I nostri protagonisti, vivono e agiscono una delle più grandi rivoluzioni culturali del ‘900, decisamente diversa dalla scapigliatura, ma altrettanto dirompente. E poiché nei primi due quadri li vediamo allegri, divertiti, divertenti e spensierati, non riusciamo a immaginarceli con i libri di Althusser e di Marcuse nelle tasche. Pensiamo a loro piuttosto come a quel folto numero di giovani che ha animato il Sessantotto nei suoi aspetti di rivoluzione diffusa, culturale e di costume.

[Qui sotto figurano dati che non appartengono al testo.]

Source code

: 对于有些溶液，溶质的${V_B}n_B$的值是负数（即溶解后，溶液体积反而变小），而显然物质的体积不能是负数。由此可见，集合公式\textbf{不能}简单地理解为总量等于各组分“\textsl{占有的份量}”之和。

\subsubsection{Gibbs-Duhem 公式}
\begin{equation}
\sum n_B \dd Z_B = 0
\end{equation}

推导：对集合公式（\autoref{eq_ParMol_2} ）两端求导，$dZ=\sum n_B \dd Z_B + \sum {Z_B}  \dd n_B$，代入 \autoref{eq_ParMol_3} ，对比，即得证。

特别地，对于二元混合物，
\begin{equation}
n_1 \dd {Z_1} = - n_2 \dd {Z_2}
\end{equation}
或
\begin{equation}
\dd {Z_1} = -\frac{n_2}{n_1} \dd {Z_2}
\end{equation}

È così che li abbiamo immaginati.

Mimì invece. Lei no. Non tradiamo la grisette dei fiori finti di Murger, né quella pucciniana, né questa che portiamo in scena e che lavora in una fabbrica che le insozza i polmoni sino a condurla alla morte.

Lei è soggetto storico privilegiato, non astratta categoria dell’anima, ma categoria sociale, semmai. Classe. Quella che nella seconda metà dell’800 si trova assembrata nelle fabbriche grigie di fumi velenosi e nei sobborghi mefitici delle metropoli industriali.

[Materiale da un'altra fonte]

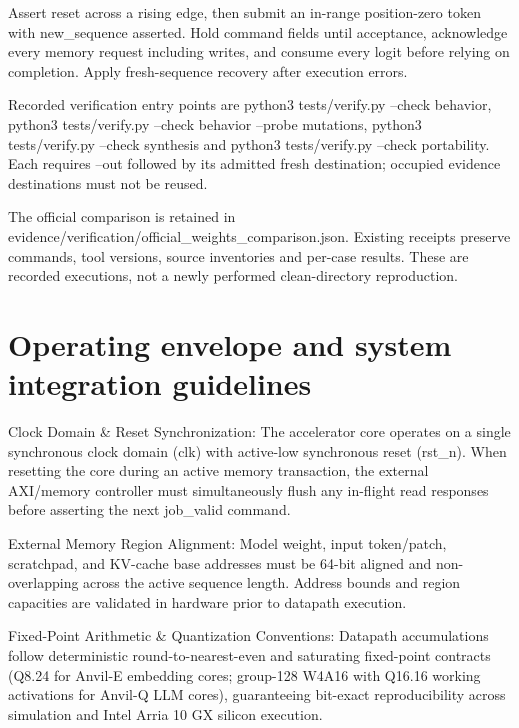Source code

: \documentclass[11pt,a4paper]{article}
\begin{document}
Assert reset across a rising edge,\allowbreak{} then submit an in-range position-zero token with new\_\allowbreak{}sequence asserted. Hold command fields until acceptance,\allowbreak{} acknowledge every memory request including writes,\allowbreak{} and consume every logit before relying on completion. Apply fresh-sequence recovery after execution errors.


Recorded verification entry points are python3 tests/\allowbreak{}verify.py --check behavior,\allowbreak{} python3 tests/\allowbreak{}verify.py --check behavior --probe mutations,\allowbreak{} python3 tests/\allowbreak{}verify.py --check synthesis and python3 tests/\allowbreak{}verify.py --check portability. Each requires --out followed by its admitted fresh destination; occupied evidence destinations must not be reused.


The official comparison is retained in evidence/\allowbreak{}verification/\allowbreak{}official\_\allowbreak{}weights\_\allowbreak{}comparison.json. Existing receipts preserve commands,\allowbreak{} tool versions,\allowbreak{} source inventories and per-case results. These are recorded executions,\allowbreak{} not a newly performed clean-directory reproduction.


\section{Operating envelope and system integration guidelines}

Clock Domain \& Reset Synchronization: The accelerator core operates on a single synchronous clock domain (\allowbreak{}clk)\allowbreak{} with active-low synchronous reset (\allowbreak{}rst\_\allowbreak{}n)\allowbreak{}. When resetting the core during an active memory transaction,\allowbreak{} the external AXI/\allowbreak{}memory controller must simultaneously flush any in-flight read responses before asserting the next job\_\allowbreak{}valid command.


External Memory Region Alignment: Model weight,\allowbreak{} input token/\allowbreak{}patch,\allowbreak{} scratchpad,\allowbreak{} and KV-cache base addresses must be 64-bit aligned and non-overlapping across the active sequence length. Address bounds and region capacities are validated in hardware prior to datapath execution.


Fixed-Point Arithmetic \& Quantization Conventions: Datapath accumulations follow deterministic round-to-nearest-even and saturating fixed-point contracts (\allowbreak{}Q8.24 for Anvil-E embedding cores; group-128 W4A16 with Q16.16 working activations for Anvil-Q LLM cores)\allowbreak{},\allowbreak{} guaranteeing bit-exact reproducibility across simulation and Intel Arria 10 GX silicon execution.
\end{document}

Lei è il movimento reale delle cose, è il sacrificio umano che sorregge l’impalcatura di pensiero rivoluzionario che si muove lungo i binari della storia. E se in questa messa in scena, Rodolfo, Marcello, Schaunard, Colline e Musetta sono forse pretestuosamente “sessantottini”, Mimì è invece la mia scelta d’elezione. Era operaia e ultima ai tempi di Murger, di Puccini; è un’operaia che crepa in questa messa in scena; è la morte bianca che affolla i nostri tempi.

Il movimento reale, la storia non lo scalza, proprio perché è carne, e sangue, e morte, in taluni casi. È stata Mimì a trascinarsi dietro tutti gli altri, noi compresi, per andare a posizionarsi proprio là dove la storia del ‘900 ha tentato la rivoluzione, riuscendovi solo a metà. Noi le abbiamo solo dato retta.